··· EXERCISE MATERIAL ···

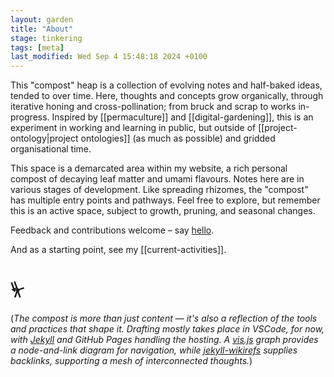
 ```yaml
---  
layout: garden
title: "About"
stage: tinkering
tags: [meta]
last_modified: Wed Sep 4 15:48:18 2024 +0100
---
```


This "compost" heap is a collection of evolving notes and half-baked ideas, tended to over time. Here, thoughts and concepts grow organically, through iterative honing and cross-pollination; from bruck and scrap to works in-progress. Inspired by [[permaculture]] and [[digital-gardening]], this is an experiment in working and learning in public, but outside of [[project-ontology|project ontologies]] (as much as possible) and gridded organisational time.

This space is a demarcated area within my website, a rich personal compost of decaying leaf matter and umami flavours. Notes here are in various stages of development. Like spreading rhizomes, the "compost" has multiple entry points and pathways. Feel free to explore, but remember this is an active space, subject to growth, pruning, and seasonal changes. 

Feedback and contributions welcome – say [hello](https://justinpickard.net/hello/).

And as a starting point, see my [[current-activities]].

# ⏧

(_The compost is more than just content — it's also a reflection of the tools and practices that shape it. Drafting mostly takes place in VSCode, for now, with [Jekyll](https://jekyllrb.com/) and GitHub Pages handling the hosting. A [vis.js](https://visjs.org/) graph provides a node-and-link diagram for navigation, while [jekyll-wikirefs](https://github.com/wikibonsai/jekyll-wikirefs) supplies backlinks, supporting a mesh of interconnected thoughts._)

···

● **WHAT IS EXPECTED**:
Restate the entries word for word, though any image they contain should not appear.

● **TASK ANSWER**:
 ```yaml
---  
layout: garden
title: "About"
stage: tinkering
tags: [meta]
last_modified: Wed Sep 4 15:48:18 2024 +0100
---
```


This "compost" heap is a collection of evolving notes and half-baked ideas, tended to over time. Here, thoughts and concepts grow organically, through iterative honing and cross-pollination; from bruck and scrap to works in-progress. Inspired by [[permaculture]] and [[digital-gardening]], this is an experiment in working and learning in public, but outside of [[project-ontology|project ontologies]] (as much as possible) and gridded organisational time.

This space is a demarcated area within my website, a rich personal compost of decaying leaf matter and umami flavours. Notes here are in various stages of development. Like spreading rhizomes, the "compost" has multiple entry points and pathways. Feel free to explore, but remember this is an active space, subject to growth, pruning, and seasonal changes. 

Feedback and contributions welcome – say [hello](https://justinpickard.net/hello/).

And as a starting point, see my [[current-activities]].

# ⏧

(_The compost is more than just content — it's also a reflection of the tools and practices that shape it. Drafting mostly takes place in VSCode, for now, with [Jekyll](https://jekyllrb.com/) and GitHub Pages handling the hosting. A [vis.js](https://visjs.org/) graph provides a node-and-link diagram for navigation, while [jekyll-wikirefs](https://github.com/wikibonsai/jekyll-wikirefs) supplies backlinks, supporting a mesh of interconnected thoughts._)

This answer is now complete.